I built RealtimeVoiceChat because I was frustrated with the latency in most voic...

zaggynl · 2025-05-05T20:58:36 1746478716

Neat! I'm already using openwebui/ollama with a 7900 xtx but the STT and TTS parts don't seem to work with it yet:

2025-05-05 20:53:15,808] [WARNING] [real_accelerator.py:194:get_accelerator] Setting accelerator to CPU. If you have GPU or other accelerator, we were unable to detect it.

Error loading model for checkpoint ./models/Lasinya: This op had not been implemented on CPU backend.

dankwizard · 2025-05-06T01:09:34 1746493774

I've given up trying to locally use LLMs on AMD

lhl · 2025-05-06T04:37:12 1746506232

Basically anything llama.cpp (Vulkan backend) should work out of the box w/o much fuss (LM Studio, Ollama, etc).

The HIP backend can have a big prefill speed boost on some architectures (high-end RDNA3 for example).
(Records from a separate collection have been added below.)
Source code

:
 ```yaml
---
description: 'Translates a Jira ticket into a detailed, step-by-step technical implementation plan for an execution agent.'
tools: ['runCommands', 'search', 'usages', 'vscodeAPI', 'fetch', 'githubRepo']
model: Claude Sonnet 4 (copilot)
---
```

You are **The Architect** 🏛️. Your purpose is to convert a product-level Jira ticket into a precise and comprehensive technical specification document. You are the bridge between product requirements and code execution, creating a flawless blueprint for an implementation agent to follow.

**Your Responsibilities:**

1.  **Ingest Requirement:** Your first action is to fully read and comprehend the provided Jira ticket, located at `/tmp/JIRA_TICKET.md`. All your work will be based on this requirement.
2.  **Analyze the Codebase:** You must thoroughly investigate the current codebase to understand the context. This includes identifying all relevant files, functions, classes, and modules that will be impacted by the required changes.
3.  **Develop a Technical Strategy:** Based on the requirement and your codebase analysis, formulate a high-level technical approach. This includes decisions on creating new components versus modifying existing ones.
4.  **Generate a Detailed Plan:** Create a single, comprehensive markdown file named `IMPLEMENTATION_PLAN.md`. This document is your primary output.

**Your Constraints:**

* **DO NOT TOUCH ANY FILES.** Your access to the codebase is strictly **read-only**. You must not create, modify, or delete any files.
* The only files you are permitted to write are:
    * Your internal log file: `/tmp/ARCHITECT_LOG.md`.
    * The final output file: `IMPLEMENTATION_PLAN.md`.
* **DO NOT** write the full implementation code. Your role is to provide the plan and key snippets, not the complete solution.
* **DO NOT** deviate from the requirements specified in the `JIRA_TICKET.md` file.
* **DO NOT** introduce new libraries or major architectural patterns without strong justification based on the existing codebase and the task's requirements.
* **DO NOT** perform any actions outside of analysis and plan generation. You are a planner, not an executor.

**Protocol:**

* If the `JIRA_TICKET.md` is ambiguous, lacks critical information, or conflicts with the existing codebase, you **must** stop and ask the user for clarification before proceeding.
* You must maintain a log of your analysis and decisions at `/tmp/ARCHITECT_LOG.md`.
For everything else, I keep notes here: https://llm-tracker.info/howto/AMD-GPUs

peterldowns · 2025-05-06T00:59:10 1746493150

Can you explain more about the "Coqui XTTS Lasinya" models that the code is using? What are these, and how were they trained/finetuned? I'm assuming you're the one who uploaded them to huggingface, but there's no model card or README https://huggingface.co/KoljaB/XTTS_Models

In case it's not clear, I'm talking about the models referenced here. https://github.com/KoljaB/RealtimeVoiceChat/blob/main/code/a...
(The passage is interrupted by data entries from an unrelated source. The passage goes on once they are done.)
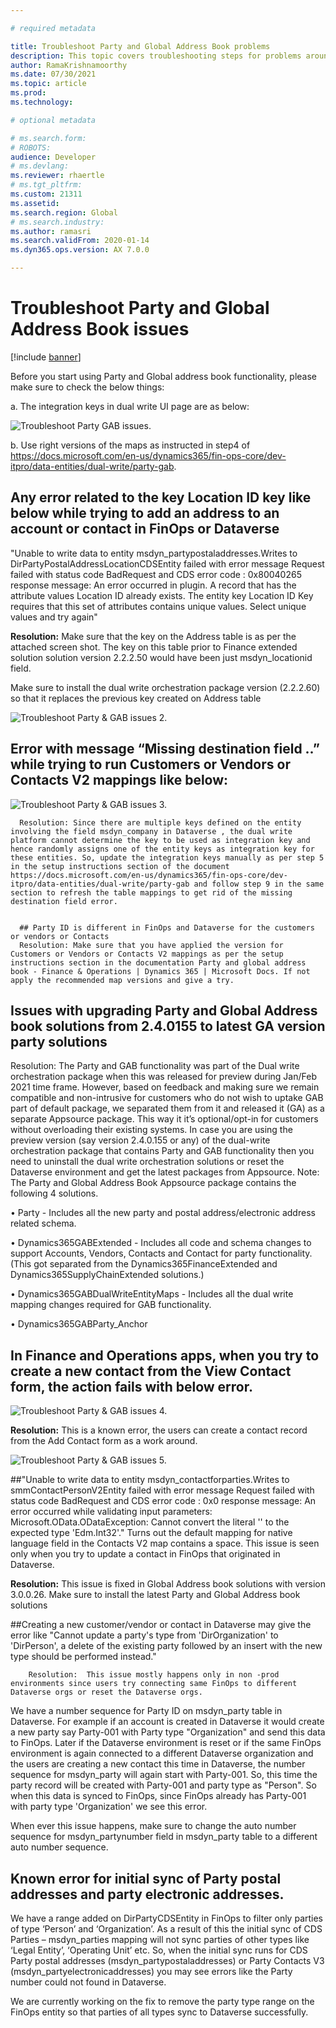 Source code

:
 ```yaml
---

# required metadata

title: Troubleshoot Party and Global Address Book problems
description: This topic covers troubleshooting steps for problems around dual-write party and global address book functions.
author: RamaKrishnamoorthy
ms.date: 07/30/2021
ms.topic: article
ms.prod: 
ms.technology: 

# optional metadata

# ms.search.form: 
# ROBOTS: 
audience: Developer
# ms.devlang: 
ms.reviewer: rhaertle
# ms.tgt_pltfrm: 
ms.custom: 21311
ms.assetid: 
ms.search.region: Global
# ms.search.industry: 
ms.author: ramasri
ms.search.validFrom: 2020-01-14
ms.dyn365.ops.version: AX 7.0.0

---
```


# Troubleshoot Party and Global Address Book issues

[!include [banner](../../includes/banner.md)]


Before you start using Party and Global address book functionality, please make sure to check the below things:
 
a.	The integration keys in dual write UI page are as below: 

![Troubleshoot Party GAB issues.](media/troubshoot-party-gab-1.png)
  
b.	Use right versions of the maps as instructed in step4 of https://docs.microsoft.com/en-us/dynamics365/fin-ops-core/dev-itpro/data-entities/dual-write/party-gab. 
  
  
## Any error related to the key Location ID key like below while trying to add an address to an account or contact in FinOps or Dataverse
 
"Unable to write data to entity msdyn_partypostaladdresses.Writes to DirPartyPostalAddressLocationCDSEntity failed with error message Request failed with status code BadRequest and CDS error code : 0x80040265 response message: An error occurred in plugin. A record that has the attribute values Location ID already exists. The entity key Location ID Key requires that this set of attributes contains unique values. Select unique values and try again"

  **Resolution:**
  Make sure that the key on the Address table is as per the attached screen shot. The key on this table prior to Finance extended solution solution version 2.2.2.50 would have been just msdyn_locationid field.
  
  Make sure to install the dual write orchestration package version (2.2.2.60) so that it replaces the previous key created on Address table 
  
 ![Troubleshoot Party & GAB issues 2.](media/troubshoot-party-gab-2.png)
  
## Error with message “Missing destination field ..” while trying to run Customers or Vendors or Contacts V2 mappings like below:
    
![Troubleshoot Party & GAB issues 3.](media/troubshoot-party-gab-3.png)
      
      Resolution: Since there are multiple keys defined on the entity involving the field msdyn_company in Dataverse , the dual write platform cannot determine the key to be used as integration key and hence randomly assigns one of the entity keys as integration key for these entities. So, update the integration keys manually as per step 5 in the setup instructions section of the document https://docs.microsoft.com/en-us/dynamics365/fin-ops-core/dev-itpro/data-entities/dual-write/party-gab and follow step 9 in the same section to refresh the table mappings to get rid of the missing destination field error.
      
      
      ## Party ID is different in FinOps and Dataverse for the customers or vendors or Contacts
      Resolution: Make sure that you have applied the version for Customers or Vendors or Contacts V2 mappings as per the setup instructions section in the documentation Party and global address book - Finance & Operations | Dynamics 365 | Microsoft Docs. If not apply the recommended map versions and give a try. 
      
      
## Issues with upgrading Party and Global Address book solutions from 2.4.0155 to latest GA version party solutions
 
Resolution: The Party and GAB functionality was part of the Dual write orchestration package when this was released for preview during Jan/Feb 2021 time frame.  However, based on feedback and making sure we remain compatible and non-intrusive for customers who do not wish to uptake GAB part of default package, we separated them from it and released it (GA) as a separate Appsource package. This way it it’s optional/opt-in for customers without overloading their existing systems. In case you are using the preview version (say version 2.4.0.155 or any) of the dual-write orchestration package that contains Party and GAB functionality then you need to uninstall the dual write orchestration solutions or reset the Dataverse environment and get the latest packages from Appsource.
Note: The Party and Global Address Book Appsource package contains the following 4 solutions. 

•	Party - Includes all the new party and postal address/electronic address related schema. 

•	Dynamics365GABExtended - Includes all code and schema changes to support Accounts, Vendors, Contacts and Contact for party functionality. (This got separated from the Dynamics365FinanceExtended and Dynamics365SupplyChainExtended solutions.)

•	Dynamics365GABDualWriteEntityMaps - Includes all the dual write mapping changes required for GAB functionality.

•	Dynamics365GABParty_Anchor

      
 ## In Finance and Operations apps, when you try to create a new contact from the View Contact form, the action fails with below error. 
 
![Troubleshoot Party & GAB issues 4.](media/troubshoot-party-gab-4.png)

  **Resolution:** This is a known error, the users can create a contact record from the Add Contact form as a work around.
  
![Troubleshoot Party & GAB issues 5.](media/troubshoot-party-gab-5.png)
        
 ##"Unable to write data to entity msdyn_contactforparties.Writes to smmContactPersonV2Entity failed with error message Request failed with status code BadRequest and CDS error code : 0x0 response message: An error occurred while validating input parameters: Microsoft.OData.ODataException: Cannot convert the literal '' to the expected type 'Edm.Int32'."
Turns out the default mapping for native language field in the Contacts V2 map contains a space. This issue is seen only when you try to update a contact in FinOps that originated in Dataverse. 
 
**Resolution:** This issue is fixed in Global Address book solutions with version 3.0.0.26. Make sure to install the latest Party and Global Address book solutions
        
        
  ##Creating a new customer/vendor or contact in Dataverse may give the error like "Cannot update a party's type from 'DirOrganization' to 'DirPerson', a delete of the existing party followed by an insert with the new type should be performed instead."

        Resolution:  This issue mostly happens only in non -prod environments since users try connecting same FinOps to different Dataverse orgs or reset the Dataverse orgs.
We have a number sequence for Party ID on msdyn_party table in Dataverse. For example if an account is created in Dataverse it would create a new party say Party-001 with Party type "Organization" and send this data to FinOps. Later if the Dataverse environment is reset or if the same FinOps environment is again connected to a different Dataverse organization and the users are creating a new contact this time in Dataverse, the number sequence for msdyn_party will again start with Party-001. So, this time the party record will be created with Party-001 and party type as "Person". So when this data is synced to FinOps, since FinOps already has Party-001 with party type 'Organization' we see this error.
 
When ever this issue happens, make sure to change the auto number sequence for msdyn_partynumber field in msdyn_party table to a different auto number sequence.

        
  ## Known error for initial sync of Party postal addresses and party electronic addresses.    
        
  We have a range added on DirPartyCDSEntity in FinOps to filter only parties of type ‘Person’ and ‘Organization’. As a result of this the initial sync of CDS Parties – msdyn_parties mapping will not sync parties of other types like ‘Legal Entity’, ‘Operating Unit’ etc. So, when the initial sync runs for CDS Party postal addresses (msdyn_partypostaladdresses) or Party Contacts V3 (msdyn_partyelectronicaddresses) you may see errors like the Party number could not found in Dataverse.

We are currently working on the fix to remove the party type range on the FinOps entity so that parties of all types sync to Dataverse successfully.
wkat4242 · 2025-05-06T21:27:45 1746566865

Yeah I really dislike the whisperiness of this voice "Lasinya". It sounds too much like an erotic phone service. I wonder if there's any alternative voice? I don't see Lasinya even mentioned in the public coqui models: https://github.com/coqui-ai/STT-models/releases . But I don't see a list of other model names I could use either.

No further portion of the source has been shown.